I wont discuss him further out of respect to him, but stuff happens, even to
people with "jobs".

------
philwelch
This actually came up in Woz's Founders at Work interview:

<http://www.foundersatwork.com/steve-wozniak.html>

Livingston: What about Ron Wayne? Wasn't he wasn't one of the founders?

Wozniak: Yes, but not when we incorporated as a real company. We had two
phases. One was as a partnership with Steve Jobs for the Apple I and then for
the Apple II, we became a corporation, Apple Computer Incorporated.

Steve knew Ron at Atari and liked him. Ron was a super conservative guy. I
didn't know anything about politics of any sort; I avoided it. But he had read
all these right-wing books like "None Dare Call it Treason" and he could
rattle the stuff off. I didn't realize it until later.

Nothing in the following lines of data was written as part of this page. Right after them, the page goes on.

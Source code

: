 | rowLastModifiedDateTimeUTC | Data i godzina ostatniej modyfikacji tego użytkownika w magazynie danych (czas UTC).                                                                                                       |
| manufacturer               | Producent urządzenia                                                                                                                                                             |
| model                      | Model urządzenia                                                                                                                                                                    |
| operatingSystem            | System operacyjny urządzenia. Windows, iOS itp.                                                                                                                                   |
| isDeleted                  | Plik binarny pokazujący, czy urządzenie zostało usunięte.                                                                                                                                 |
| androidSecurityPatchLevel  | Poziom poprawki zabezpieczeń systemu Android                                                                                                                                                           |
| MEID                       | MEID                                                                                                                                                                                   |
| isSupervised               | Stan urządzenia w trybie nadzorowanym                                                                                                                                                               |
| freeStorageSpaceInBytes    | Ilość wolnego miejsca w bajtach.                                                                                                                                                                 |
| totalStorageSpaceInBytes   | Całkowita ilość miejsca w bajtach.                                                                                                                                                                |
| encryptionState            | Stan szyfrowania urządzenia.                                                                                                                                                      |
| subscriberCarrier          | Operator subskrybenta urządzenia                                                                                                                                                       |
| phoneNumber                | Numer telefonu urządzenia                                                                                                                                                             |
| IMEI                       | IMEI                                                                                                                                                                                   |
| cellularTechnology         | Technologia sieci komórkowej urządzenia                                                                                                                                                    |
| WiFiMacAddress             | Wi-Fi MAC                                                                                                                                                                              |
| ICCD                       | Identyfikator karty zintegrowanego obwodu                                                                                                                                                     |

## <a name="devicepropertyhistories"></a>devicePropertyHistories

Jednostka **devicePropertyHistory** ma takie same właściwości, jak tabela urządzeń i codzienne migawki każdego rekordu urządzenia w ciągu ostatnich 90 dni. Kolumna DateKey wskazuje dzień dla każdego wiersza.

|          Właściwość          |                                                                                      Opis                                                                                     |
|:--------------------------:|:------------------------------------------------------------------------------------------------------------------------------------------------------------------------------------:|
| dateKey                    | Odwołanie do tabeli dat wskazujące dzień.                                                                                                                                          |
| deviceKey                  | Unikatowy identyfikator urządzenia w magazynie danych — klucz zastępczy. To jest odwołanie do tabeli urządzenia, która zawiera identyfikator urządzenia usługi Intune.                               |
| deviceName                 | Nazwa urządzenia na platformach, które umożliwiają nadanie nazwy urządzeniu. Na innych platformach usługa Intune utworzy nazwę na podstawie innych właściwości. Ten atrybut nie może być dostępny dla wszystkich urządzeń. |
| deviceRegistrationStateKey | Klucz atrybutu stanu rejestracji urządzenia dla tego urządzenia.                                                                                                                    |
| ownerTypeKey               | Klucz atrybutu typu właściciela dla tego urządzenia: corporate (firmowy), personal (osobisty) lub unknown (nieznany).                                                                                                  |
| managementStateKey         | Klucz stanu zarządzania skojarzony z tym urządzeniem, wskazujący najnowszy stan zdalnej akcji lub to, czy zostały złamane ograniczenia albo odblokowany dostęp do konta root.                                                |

He had instant answers to everything. He had experience with businesses and
times he'd been gypped out of stock deals. He always had something very quick
to say and, wow, it sounded like he was very knowledgeable about this stuff.
He sat down at a typewriter and typed our partnership contract right out of
his head using lawyer type words. I just thought, "How do you know what to
say, all rights and privileges and all the different words that are in
there"—I don't even know what they are. He did an etching of Newton under the
apple tree for the cover of our Apple I manual. He wrote the manual. So he
helped in a number of ways. Steve had 45% of this partnership, I had 45%, and
Ron had 10% because both of us agreed that we could trust him to resolve any
dispute, and we would trust his judgment.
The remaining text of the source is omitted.